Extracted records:
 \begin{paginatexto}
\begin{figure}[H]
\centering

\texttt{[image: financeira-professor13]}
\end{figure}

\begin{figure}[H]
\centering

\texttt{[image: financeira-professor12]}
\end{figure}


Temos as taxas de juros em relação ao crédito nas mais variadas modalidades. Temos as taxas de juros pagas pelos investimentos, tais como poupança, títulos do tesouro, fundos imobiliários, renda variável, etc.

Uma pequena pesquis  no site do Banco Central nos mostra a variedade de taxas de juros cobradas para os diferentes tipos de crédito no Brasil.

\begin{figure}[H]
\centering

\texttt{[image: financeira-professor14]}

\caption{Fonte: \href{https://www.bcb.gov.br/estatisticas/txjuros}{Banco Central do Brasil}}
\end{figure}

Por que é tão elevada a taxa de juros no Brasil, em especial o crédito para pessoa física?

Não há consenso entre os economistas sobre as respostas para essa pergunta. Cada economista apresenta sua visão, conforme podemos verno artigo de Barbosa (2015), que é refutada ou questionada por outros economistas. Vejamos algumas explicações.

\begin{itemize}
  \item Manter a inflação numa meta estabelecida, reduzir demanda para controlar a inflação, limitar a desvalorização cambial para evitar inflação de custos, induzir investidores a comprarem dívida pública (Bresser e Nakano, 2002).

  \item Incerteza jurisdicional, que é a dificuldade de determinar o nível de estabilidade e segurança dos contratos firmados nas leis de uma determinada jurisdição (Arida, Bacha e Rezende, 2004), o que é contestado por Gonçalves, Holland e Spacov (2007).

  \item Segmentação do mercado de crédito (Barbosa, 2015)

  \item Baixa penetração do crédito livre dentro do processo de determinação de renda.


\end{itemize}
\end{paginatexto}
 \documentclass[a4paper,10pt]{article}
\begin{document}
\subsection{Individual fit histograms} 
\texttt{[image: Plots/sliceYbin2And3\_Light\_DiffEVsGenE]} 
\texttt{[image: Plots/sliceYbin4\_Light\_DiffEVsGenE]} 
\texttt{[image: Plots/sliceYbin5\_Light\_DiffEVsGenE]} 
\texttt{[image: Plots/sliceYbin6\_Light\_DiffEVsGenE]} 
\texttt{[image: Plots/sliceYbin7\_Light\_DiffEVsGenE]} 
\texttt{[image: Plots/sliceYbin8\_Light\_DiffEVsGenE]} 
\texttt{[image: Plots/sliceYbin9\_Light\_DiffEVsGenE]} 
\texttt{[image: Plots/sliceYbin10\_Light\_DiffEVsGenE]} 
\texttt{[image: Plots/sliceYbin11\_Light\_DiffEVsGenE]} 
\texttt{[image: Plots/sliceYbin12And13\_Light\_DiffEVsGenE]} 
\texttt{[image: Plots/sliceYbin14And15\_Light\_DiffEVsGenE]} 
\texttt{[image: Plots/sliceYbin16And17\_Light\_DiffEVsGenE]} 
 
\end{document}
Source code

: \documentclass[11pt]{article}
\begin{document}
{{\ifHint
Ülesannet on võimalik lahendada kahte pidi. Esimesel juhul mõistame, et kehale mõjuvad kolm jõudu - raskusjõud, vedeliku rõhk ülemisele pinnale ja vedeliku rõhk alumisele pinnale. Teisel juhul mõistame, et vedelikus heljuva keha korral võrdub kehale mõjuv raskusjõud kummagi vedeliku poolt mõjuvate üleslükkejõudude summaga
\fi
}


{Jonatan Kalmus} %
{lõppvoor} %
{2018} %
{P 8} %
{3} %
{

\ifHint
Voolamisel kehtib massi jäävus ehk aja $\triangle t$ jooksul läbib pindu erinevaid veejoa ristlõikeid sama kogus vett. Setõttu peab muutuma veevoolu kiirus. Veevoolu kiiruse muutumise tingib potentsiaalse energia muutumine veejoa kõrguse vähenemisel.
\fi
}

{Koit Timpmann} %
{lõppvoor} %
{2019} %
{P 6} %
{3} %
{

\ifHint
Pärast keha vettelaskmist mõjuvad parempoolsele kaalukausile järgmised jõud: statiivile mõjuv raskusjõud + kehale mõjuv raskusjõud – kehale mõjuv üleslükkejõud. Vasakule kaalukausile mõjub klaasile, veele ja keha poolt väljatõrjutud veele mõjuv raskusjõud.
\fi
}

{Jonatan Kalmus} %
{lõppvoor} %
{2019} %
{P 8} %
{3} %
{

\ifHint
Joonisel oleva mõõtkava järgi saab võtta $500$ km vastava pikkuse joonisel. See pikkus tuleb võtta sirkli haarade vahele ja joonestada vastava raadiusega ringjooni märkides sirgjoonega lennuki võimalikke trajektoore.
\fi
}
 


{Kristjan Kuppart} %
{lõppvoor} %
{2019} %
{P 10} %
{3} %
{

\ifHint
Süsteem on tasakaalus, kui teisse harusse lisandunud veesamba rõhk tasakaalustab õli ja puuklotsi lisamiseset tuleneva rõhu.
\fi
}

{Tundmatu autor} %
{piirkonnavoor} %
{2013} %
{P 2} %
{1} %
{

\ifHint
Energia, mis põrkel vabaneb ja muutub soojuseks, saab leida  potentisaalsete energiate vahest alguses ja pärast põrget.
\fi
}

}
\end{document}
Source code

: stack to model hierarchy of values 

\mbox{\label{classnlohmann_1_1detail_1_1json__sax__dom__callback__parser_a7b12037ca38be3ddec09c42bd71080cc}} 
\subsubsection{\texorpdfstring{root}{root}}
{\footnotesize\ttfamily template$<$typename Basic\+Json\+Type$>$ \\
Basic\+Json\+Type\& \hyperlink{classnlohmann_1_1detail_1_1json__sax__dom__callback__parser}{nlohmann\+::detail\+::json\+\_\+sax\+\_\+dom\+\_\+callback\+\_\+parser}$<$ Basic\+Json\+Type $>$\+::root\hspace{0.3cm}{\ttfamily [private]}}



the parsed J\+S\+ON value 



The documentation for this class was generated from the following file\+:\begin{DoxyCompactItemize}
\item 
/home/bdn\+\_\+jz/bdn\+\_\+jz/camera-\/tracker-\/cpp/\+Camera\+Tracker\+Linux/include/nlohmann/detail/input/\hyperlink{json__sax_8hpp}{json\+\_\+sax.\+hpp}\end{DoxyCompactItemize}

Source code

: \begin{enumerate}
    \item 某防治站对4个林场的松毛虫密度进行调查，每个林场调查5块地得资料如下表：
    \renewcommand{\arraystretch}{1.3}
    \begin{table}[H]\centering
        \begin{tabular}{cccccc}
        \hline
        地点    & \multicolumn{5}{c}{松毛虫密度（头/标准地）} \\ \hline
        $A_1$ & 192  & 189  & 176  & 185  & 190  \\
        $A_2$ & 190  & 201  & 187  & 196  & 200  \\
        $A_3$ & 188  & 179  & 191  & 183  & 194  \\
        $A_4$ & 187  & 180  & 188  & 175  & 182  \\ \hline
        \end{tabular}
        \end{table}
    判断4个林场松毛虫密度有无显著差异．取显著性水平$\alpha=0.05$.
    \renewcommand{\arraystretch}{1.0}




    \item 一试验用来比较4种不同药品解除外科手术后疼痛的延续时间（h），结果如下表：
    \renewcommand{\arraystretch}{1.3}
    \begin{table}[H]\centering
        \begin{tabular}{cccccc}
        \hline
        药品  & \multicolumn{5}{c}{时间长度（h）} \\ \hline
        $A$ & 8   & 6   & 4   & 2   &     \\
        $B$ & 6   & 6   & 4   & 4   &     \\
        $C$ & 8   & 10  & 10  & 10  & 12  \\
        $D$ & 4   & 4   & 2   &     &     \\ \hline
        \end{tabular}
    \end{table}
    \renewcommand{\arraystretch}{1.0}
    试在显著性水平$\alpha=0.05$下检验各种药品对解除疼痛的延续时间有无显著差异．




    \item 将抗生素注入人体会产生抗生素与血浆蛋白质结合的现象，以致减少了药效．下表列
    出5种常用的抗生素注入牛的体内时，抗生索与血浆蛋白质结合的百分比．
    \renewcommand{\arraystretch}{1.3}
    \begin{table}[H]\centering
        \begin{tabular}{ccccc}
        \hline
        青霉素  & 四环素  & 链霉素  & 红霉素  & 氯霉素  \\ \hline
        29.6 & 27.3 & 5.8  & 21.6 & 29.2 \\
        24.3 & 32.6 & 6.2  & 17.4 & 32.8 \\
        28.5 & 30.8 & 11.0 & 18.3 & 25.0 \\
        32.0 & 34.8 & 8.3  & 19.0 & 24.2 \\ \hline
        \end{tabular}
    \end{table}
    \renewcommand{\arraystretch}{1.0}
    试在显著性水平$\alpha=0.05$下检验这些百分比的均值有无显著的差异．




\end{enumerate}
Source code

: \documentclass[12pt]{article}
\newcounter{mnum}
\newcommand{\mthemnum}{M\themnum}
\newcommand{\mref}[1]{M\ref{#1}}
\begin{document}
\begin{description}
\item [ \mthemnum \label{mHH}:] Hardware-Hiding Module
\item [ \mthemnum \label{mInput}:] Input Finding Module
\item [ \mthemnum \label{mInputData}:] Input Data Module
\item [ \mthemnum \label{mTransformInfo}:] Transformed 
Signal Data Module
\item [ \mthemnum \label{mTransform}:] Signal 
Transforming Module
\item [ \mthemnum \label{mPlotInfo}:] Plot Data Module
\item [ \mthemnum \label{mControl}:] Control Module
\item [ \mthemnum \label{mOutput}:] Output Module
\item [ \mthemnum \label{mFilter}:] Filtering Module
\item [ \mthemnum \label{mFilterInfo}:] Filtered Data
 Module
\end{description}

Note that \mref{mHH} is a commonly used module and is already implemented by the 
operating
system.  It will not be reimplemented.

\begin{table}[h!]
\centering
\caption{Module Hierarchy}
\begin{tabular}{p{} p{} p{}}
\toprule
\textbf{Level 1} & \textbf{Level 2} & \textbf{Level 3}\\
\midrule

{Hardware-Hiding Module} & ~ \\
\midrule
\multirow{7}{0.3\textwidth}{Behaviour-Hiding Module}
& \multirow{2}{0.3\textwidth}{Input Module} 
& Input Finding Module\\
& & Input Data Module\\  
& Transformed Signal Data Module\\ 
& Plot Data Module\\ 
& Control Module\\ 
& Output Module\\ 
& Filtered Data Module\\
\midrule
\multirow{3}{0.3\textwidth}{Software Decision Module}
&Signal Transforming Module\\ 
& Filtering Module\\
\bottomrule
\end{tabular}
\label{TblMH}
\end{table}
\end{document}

- _WHAT IS BEING ASKED_
Looking through the records, copy out every line in which the word "mref" is found.

- _OUTPUT FOR THIS EXERCISE_
\newcommand{\mref}[1]{M\ref{#1}}
Note that \mref{mHH} is a commonly used module and is already implemented by the 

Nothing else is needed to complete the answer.